‘I shall not be alone - Millicent will come with me. And besides, it is not really travelling, to go two miles into the city. There is no snow, the weather is perfectly fine, and I shall be back before dark. Now what is there to worry about?'
‘Still, you should have someone with you, in case of accidents. Let me send a groom with you.' India frowned again, and opened her mouth to argue, and Matt added, ‘No, better still, let me ask Arthur to accompany you as far as your cousin's house. I know he is going in to York on business today, and I'm sure he would not mind taking you there, and collecting you on his way back.'
‘I do not like to trouble him,' India said, and then sighed and smiled. 'Well, if it will make you easy in your mind, dear husband, I shall let you ask him. But pray tell him it was not my idea.’
Matt smiled and took her hands. 'Always so thoughtful,' he said. 'Don't be afraid, I shall make sure he knows it is my foolishness that binds burdens on him.’
India stepped close to him and kissed him, lightly like the touch of snowflakes upon his lips, and cheeks, and eyes. 'My dear, thoughtful husband,' she murmured. 'I do believe that no woman was ever so fortunate in her husband as I.' Trembling he closed his arms round her, and when she eventually pulled away, it was to look into his eyes with an expression that made his blood rush about his body in hot tides.

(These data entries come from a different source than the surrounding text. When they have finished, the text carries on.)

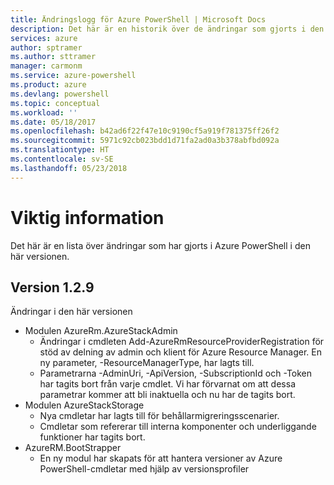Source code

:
 ```yaml
---
title: Ändringslogg för Azure PowerShell | Microsoft Docs
description: Det här är en historik över de ändringar som gjorts i den senaste versionen av Azure PowerShell.
services: azure
author: sptramer
ms.author: sttramer
manager: carmonm
ms.service: azure-powershell
ms.product: azure
ms.devlang: powershell
ms.topic: conceptual
ms.workload: ''
ms.date: 05/18/2017
ms.openlocfilehash: b42ad6f22f47e10c9190cf5a919f781375ff26f2
ms.sourcegitcommit: 5971c92cb023bdd1d71fa2ad0a3b378abfbd092a
ms.translationtype: HT
ms.contentlocale: sv-SE
ms.lasthandoff: 05/23/2018
---
```

# <a name="release-notes"></a>Viktig information

Det här är en lista över ändringar som har gjorts i Azure PowerShell i den här versionen.

## <a name="version-129"></a>Version 1.2.9

Ändringar i den här versionen

* Modulen AzureRm.AzureStackAdmin
    + Ändringar i cmdleten Add-AzureRmResourceProviderRegistration för stöd av delning av admin och klient för Azure Resource Manager. En ny parameter, -ResourceManagerType, har lagts till.
    + Parametrarna -AdminUri, -ApiVersion, -SubscriptionId och -Token har tagits bort från varje cmdlet. Vi har förvarnat om att dessa parametrar kommer att bli inaktuella och nu har de tagits bort.
* Modulen AzureStackStorage
    + Nya cmdletar har lagts till för behållarmigreringsscenarier.
    + Cmdletar som refererar till interna komponenter och underliggande funktioner har tagits bort.
* AzureRM.BootStrapper
    + En ny modul har skapats för att hantera versioner av Azure PowerShell-cmdletar med hjälp av versionsprofiler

‘Tonight, dear husband,' she whispered. 'Tonight. I think we have waited long enough, don't you?’
*
India reported her elderly cousin to be in such poor state that she was obliged to visit her on most days through the rest of December and January. Arthur's business in York made it possible for him to accompany her during the Christmas season, but when Christmas was over he left Morland Place to go back to Henderskelfe. By that time, however, Matt had become inured to the idea of the daily visits, and as long as India went accompanied by Millicent, he raised no objection. She was never away long and, in any case, since they had resumed sexual relations he was in a dream of bliss where anything she asked for could be hers. He went about his work during the day with a remote smile upon his lips, living for the night-time.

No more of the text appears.